Pilgrim a German prelate of mediaeval times, flourished from 970 to 991. He was first engaged in missionary work among the Hungarians. He held different ecclesiastical positions, and at last was made bishop of Passau. In 974 he drew up for pope Benedict VI a remarkable report concerning the spread of Christianity in Hungary, but the paper was somewhat exaggerated and probably prepared by Pilgrim to further some particular interest of his own.
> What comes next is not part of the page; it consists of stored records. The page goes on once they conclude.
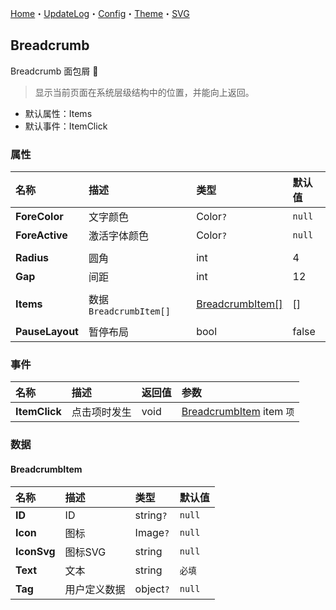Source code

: ﻿[Home](../Home.md)・[UpdateLog](../UpdateLog.md)・[Config](../Config.md)・[Theme](../Theme.md)・[SVG](../SVG.md)

## Breadcrumb

Breadcrumb 面包屑 👚

> 显示当前页面在系统层级结构中的位置，并能向上返回。

- 默认属性：Items
- 默认事件：ItemClick

### 属性

名称 | 描述 | 类型 | 默认值 |
:--|:--|:--|:--|
**ForeColor** | 文字颜色 | Color`?` | `null` |
**ForeActive** | 激活字体颜色 | Color`?` | `null` |
||||
**Radius** | 圆角 | int | 4 |
**Gap** | 间距 | int | 12 |
||||
**Items** | 数据 `BreadcrumbItem[]` | [BreadcrumbItem[]](#breadcrumbitem) | [] |
||||
**PauseLayout** | 暂停布局 | bool | false |

### 事件

名称 | 描述 | 返回值 | 参数 |
:--|:--|:--|:--|
**ItemClick** | 点击项时发生 | void | [BreadcrumbItem](#breadcrumbitem) item `项` |


### 数据

#### BreadcrumbItem

名称 | 描述 | 类型 | 默认值 |
:--|:--|:--|:--|
**ID** | ID | string`?` |`null`|
**Icon** | 图标 | Image`?` | `null` |
**IconSvg** | 图标SVG | string | `null` |
**Text** | 文本 | string | `必填` |
**Tag** | 用户定义数据 | object`?` | `null` |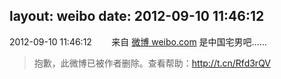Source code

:layout: weibo
date: 2012-09-10 11:46:12
---
2012-09-10 11:46:12  &nbsp;&nbsp;&nbsp;&nbsp;&nbsp;&nbsp; 来自 <a href="http://weibo.com/" rel="nofollow">微博 weibo.com</a>
是中国宅男吧……
>  抱歉，此微博已被作者删除。查看帮助：http://t.cn/Rfd3rQV
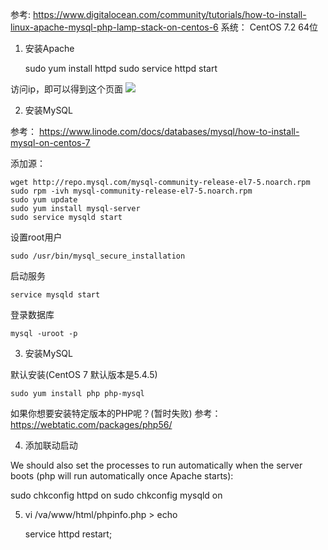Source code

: 参考:
https://www.digitalocean.com/community/tutorials/how-to-install-linux-apache-mysql-php-lamp-stack-on-centos-6
系统：
CentOS 7.2 64位

1. 安装Apache

    sudo yum install httpd
    sudo service httpd start

访问ip，即可以得到这个页面
![](http://7xscq6.com1.z0.glb.clouddn.com/2016-11-17-071945.jpg)

2. 安装MySQL

参考：
https://www.linode.com/docs/databases/mysql/how-to-install-mysql-on-centos-7

添加源：

    wget http://repo.mysql.com/mysql-community-release-el7-5.noarch.rpm
    sudo rpm -ivh mysql-community-release-el7-5.noarch.rpm
    sudo yum update
    sudo yum install mysql-server
    sudo service mysqld start

设置root用户

    sudo /usr/bin/mysql_secure_installation

启动服务

    service mysqld start

登录数据库

    mysql -uroot -p 

3. 安装MySQL

默认安装(CentOS 7 默认版本是5.4.5)

    sudo yum install php php-mysql

如果你想要安装特定版本的PHP呢？(暂时失败)
参考：https://webtatic.com/packages/php56/


4. 添加联动启动

We should also set the processes to run automatically when the server boots (php will run automatically once Apache starts):

sudo chkconfig httpd on
sudo chkconfig mysqld on

5. vi /va/www/html/phpinfo.php > echo <?php phpinfo();?>

    service httpd restart;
The truth is that, like his predecessors, he was striving to assert his independence of the archbishopric of Salzburg; and he defended the dignity and rights of that ancient metropolis, the long since dilapidated city of Lorch (Laureacum), whose diocese stretched onward to Pannonia. "And so we may suppose," says Neander, "that in his efforts to convince the pope (from whom, in fact, he obtained the fulfillment of his wishes) how necessary the restoration of this metropolis was to Pannonia and to its subordinate bishoprics, he allowed himself to be betrayed into a somewhat exaggerated representation of this new sphere of labor in Hungary." See Neander, History of the Christian Church, 3, 331 sq.; Kurtz, Lehrbuch d. Kirchengesch. (7th ed.) 1, 294; Theolog. Univ. — Lex. s.v. (B. P.)